ON L’APPELAIT «L’HOMME DE LA RECONCILIATION»

Il y a 48 ans (le 2 novembre 1948) mourait Fadlallah El-Asmar le vétéran libanais de l'horlogerie et de la joaillerie.

Il y a près d’un demi-siècle (exactement quarante-huit ans), le 2 novembre 1948, mourait un vétéran de l’horlogerie et de la bijouterie: Fadlallah el-Asmar, dont l’établissement avait été fondé au début du siècle (en 1900) à Souk Tawilé. Eid à l’origine, sa famille prit le nom el-Asmar au temps de l’émir Bachir. Né à Deir el-Kamar en 1869, il était le fils de Youssef Chahine el-Asmar et de Hanné Tannous Jalkh, tous deux natifs de cette même localité choufiote. Il avait huit frères et sœurs dont Khalil el-Asmar, père de Emilie et Soussane, respectivement épouse et mère du romancier Karam Melhem Karam, dont les fils sont le bâtonnier Issam Karam et Melhem Karam, président de l’Ordre des journalistes libanais. A l’âge de 8 ans, le petit Fadlo (diminutif de son prénom), fit son apprentissage de l’horlogerie chez Béchara Jalkh, oncle de sa mère et père du premier médecin du Liban, Youssef Jalkh. Il continua de se perfectionner auprès de l’horloger Chaoul, où il fit la connaissance d’hommes de lettres, notamment de l’historien Jordak, celui-ci étant devenu l’un de ses meilleurs amis.
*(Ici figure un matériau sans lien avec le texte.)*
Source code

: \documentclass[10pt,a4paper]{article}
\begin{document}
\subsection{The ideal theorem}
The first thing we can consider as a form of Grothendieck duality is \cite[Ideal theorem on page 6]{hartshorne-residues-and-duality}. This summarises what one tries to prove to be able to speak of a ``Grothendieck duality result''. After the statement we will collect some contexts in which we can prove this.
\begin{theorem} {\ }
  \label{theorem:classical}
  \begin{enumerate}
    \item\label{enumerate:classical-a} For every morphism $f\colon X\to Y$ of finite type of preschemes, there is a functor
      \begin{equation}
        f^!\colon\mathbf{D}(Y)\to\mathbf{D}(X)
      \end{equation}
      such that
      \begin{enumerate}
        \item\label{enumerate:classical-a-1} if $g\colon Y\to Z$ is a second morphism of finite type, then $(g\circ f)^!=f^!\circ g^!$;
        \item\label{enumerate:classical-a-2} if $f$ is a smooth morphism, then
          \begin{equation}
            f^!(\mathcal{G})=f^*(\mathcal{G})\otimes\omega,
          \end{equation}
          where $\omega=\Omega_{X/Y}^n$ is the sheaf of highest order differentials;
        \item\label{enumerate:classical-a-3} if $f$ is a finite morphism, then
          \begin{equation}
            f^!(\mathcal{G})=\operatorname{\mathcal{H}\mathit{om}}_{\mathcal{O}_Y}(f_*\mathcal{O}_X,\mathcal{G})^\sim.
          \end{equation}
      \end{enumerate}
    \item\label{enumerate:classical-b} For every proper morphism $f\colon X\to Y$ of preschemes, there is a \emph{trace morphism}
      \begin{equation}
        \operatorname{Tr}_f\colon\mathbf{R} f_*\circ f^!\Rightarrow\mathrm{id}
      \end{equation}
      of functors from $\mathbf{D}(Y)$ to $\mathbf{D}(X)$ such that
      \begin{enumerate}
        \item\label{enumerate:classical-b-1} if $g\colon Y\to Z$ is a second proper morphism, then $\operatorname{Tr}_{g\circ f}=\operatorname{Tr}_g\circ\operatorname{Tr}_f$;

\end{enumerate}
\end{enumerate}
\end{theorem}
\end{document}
Baromètre que seul Fadlallah
el-Asmar savait réparer.
Phonographe-meuble, le premier
importé au Liban.
“Grand Father Watch”, dont quelques
spécimens se trouvent encore dans plus
d’un foyer libanais.

LES HORLOGERS CONNUS

Les horlogers connus de l’époque étaient les Jalkh, Chaoul, Bassoul, Acar et Asmar. A l’âge de 15 ans, il ouvre sa propre horlogerie. En 1895, il en ouvre deux autres à Souk Tawilé et, en 1900, quatre ateliers, toujours dans le même souk, ayant douze employés et ouvriers. Fadlallah el-Asmar correspondait et traitait avec les grandes fabriques d’horloges et bijouteries d’Europe, d’Amérique et des pays arabes, bien qu’il n’ait jamais été orfèvre ou joaillier. En Syrie, il était en contact permanent avec Khatchadour Chahine. Certains de ses employés se sont imposés dans le monde de l’horlogerie et de la joaillerie, entre autres Youssef Fathallah Henéiné, Philippe Ephrem Boustany, Philippe Margé, Nakhlé Kanaan, Georges Daou, Elias Halabi, Antoun Dandan et Kayssar Souccar.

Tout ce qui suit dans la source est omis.